Before opting for either of the options, know how these plans differ and what suits you the best
With the steep rise in medical costs, most often than not low sum assured health insurances policies fail to meet the medical expenses of policyholders. In case of major accidents or diseases, corporate medical insurances also do not cover the entire expense. Hence, experts suggest policyholders with low sum assured and employees depending only on their corporate medical insurances should opt for an additional cover.
Depending on one’s requirement, one can either opt for a basic health plan, a top-up plan or a super top-up plan. If you hold a health insurance policy with a low sum assured, it’s not necessary that you enhance your sum assured, instead you can opt for more cost-effective options like top-up and super top-up covers. They are available for both individual and family floaters.

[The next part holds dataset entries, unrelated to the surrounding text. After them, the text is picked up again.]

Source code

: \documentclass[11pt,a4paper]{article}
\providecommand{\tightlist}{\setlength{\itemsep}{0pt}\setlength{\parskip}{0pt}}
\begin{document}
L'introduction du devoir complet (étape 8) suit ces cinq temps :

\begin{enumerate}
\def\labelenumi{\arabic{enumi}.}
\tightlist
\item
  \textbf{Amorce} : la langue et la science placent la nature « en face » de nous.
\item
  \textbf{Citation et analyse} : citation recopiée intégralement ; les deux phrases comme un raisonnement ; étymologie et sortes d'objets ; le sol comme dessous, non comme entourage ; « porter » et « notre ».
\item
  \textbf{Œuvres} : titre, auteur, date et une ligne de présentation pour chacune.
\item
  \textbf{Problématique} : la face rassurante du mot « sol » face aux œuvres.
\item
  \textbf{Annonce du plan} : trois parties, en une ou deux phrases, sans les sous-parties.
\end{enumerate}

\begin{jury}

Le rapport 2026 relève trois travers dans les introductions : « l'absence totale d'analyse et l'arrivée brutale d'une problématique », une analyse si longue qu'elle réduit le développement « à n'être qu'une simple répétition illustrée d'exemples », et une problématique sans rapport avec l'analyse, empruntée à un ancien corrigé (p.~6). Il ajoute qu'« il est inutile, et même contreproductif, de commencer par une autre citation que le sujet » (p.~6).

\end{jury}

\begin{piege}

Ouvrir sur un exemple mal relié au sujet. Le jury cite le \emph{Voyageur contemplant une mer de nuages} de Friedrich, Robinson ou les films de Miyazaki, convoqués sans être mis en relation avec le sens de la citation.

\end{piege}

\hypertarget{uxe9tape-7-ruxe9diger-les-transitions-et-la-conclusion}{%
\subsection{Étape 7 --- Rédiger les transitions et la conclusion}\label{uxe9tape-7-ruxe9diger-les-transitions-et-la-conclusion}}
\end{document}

Before opting for either of the options, know how these plans differ and what suits you the best:
1. Top-ups and super top-ups serve the purpose of complementing and supplementing an existing employer’s group health policy or individual policy. Corporate health insurance cover comes with various limitations and restrictions, such as co-payments, and their coverage also varies from year to year. Experts suggest that opting for a basic health cover and complementing it with a top plan is an ideal way to avoid the rising health care costs and paying from your own pocket.

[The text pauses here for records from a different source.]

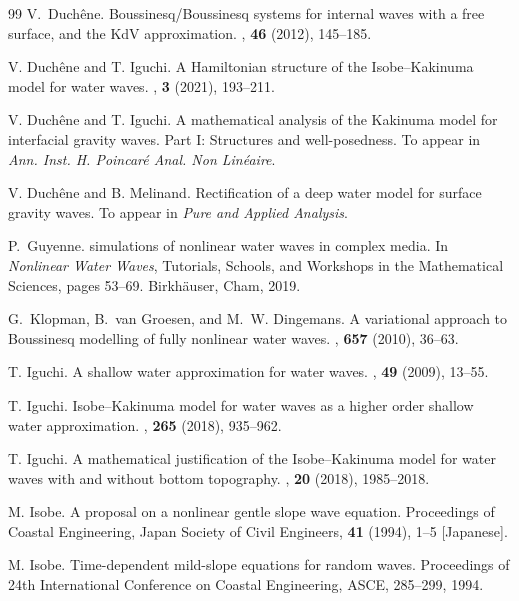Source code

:\documentclass[11pt,leqno]{article}
\numberwithin{equation}{section}
\numberwithin{figure}{section}
\begin{document}
\begin{thebibliography}{99}
V.~Duch\^ene.
\newblock Boussinesq/{B}oussinesq systems for internal waves with a free surface, and the {K}d{V} approximation. 
, {\bf 46} (2012), 145--185.

V. Duch\^ene and T. Iguchi. 
\newblock A Hamiltonian structure of the Isobe--Kakinuma model for water waves. 
, {\bf 3} (2021), 193--211.

V. Duch\^ene and T. Iguchi. 
\newblock A mathematical analysis of the Kakinuma model for interfacial gravity waves. Part I: Structures and well-posedness. 
\newblock To appear in {\em Ann. Inst. H. Poincar\'{e} Anal. Non Lin\'{e}aire}. 

V. Duch\^ene and B. Melinand. 
\newblock Rectification of a deep water model for surface gravity waves. 
\newblock To appear in {\em Pure and Applied Analysis}.%

P.~Guyenne.
 simulations of nonlinear water waves in complex media.
\newblock In {\em {N}onlinear {W}ater {W}aves}, Tutorials, Schools, and Workshops in the Mathematical Sciences, pages 53--69. Birkhäuser, Cham, 2019.

G.~Klopman, B.~van Groesen, and M.~W. Dingemans. 
\newblock A variational approach to {B}oussinesq modelling of fully nonlinear water waves. 
, {\bf 657} (2010), 36--63.

T. Iguchi. 
\newblock A shallow water approximation for water waves. 
, {\bf 49} (2009), 13--55. 

T. Iguchi. 
\newblock Isobe--Kakinuma model for water waves as a higher order shallow water approximation. 
, {\bf 265} (2018), 935--962.

T. Iguchi. 
\newblock A mathematical justification of the Isobe--Kakinuma model for water waves with and without bottom topography. 
, {\bf 20} (2018), 1985--2018. 

M. Isobe. 
\newblock A proposal on a nonlinear gentle slope wave equation. 
\newblock Proceedings of Coastal Engineering, Japan Society of Civil Engineers, {\bf 41} (1994), 1--5 [Japanese]. 

M. Isobe. 
\newblock Time-dependent mild-slope equations for random waves. 
\newblock Proceedings of 24th International Conference on Coastal Engineering, ASCE, 285--299, 1994.


\end{thebibliography}
\end{document}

2. Once you have exhausted the sum insured on your basic health insurance policy, a top-up cover comes into play. For a top-up policy, you need to choose a deductible while buying the policy. Deductibility is the amount that the policyholder pays from their own pocket, or their basic health policy pays for it before the top-up cover activates. Top-up policies only pay for the amount above the deductible limit.
3. Super top-up plans, on the other hand, offer a better deal when compared to top-up plans. A top-up plan will only get activated when a single claim amount exceeds the deductible amount. For instance, your top-up cover has a deductible of Rs 150,000. In a year, you produce two hospitalization bills of Rs 1 lakh and Rs. 120,000. In such a scenario, the top-up plan will not get activated. You would have to produce a single bill of Rs 220,000 to activate your top-up plan, only then you will be reimbursed for the extra Rs 70,000.
4. In case of a super top-up plan, policyholders do not need to face that same problem. With a super top-up plan, two separate bills are considered as one expense. For instance, if you produce two hospitalization bills of Rs 1 lakh and Rs 120,000, a total of Rs 220,000 in a year, the super top-up policy will get activated and will reimburse you for Rs 70,000.
5. Unlike top-up plans, which have limited cover for pre and post-hospitalization expenses, super top-up plans provide coverage for both pre and post-hospitalization expenses, along with pre-existing diseases (with a waiting period) and day care procedures. The premiums paid for super top-up plans are also eligible for income tax deduction u/s 80D.
6. Enhancing your basic policy is an expensive approach as compared to buying a top-up or super top-up plan. The premiums of top-up and super top-up plans are also lower than basic health covers because they come with higher deductibility.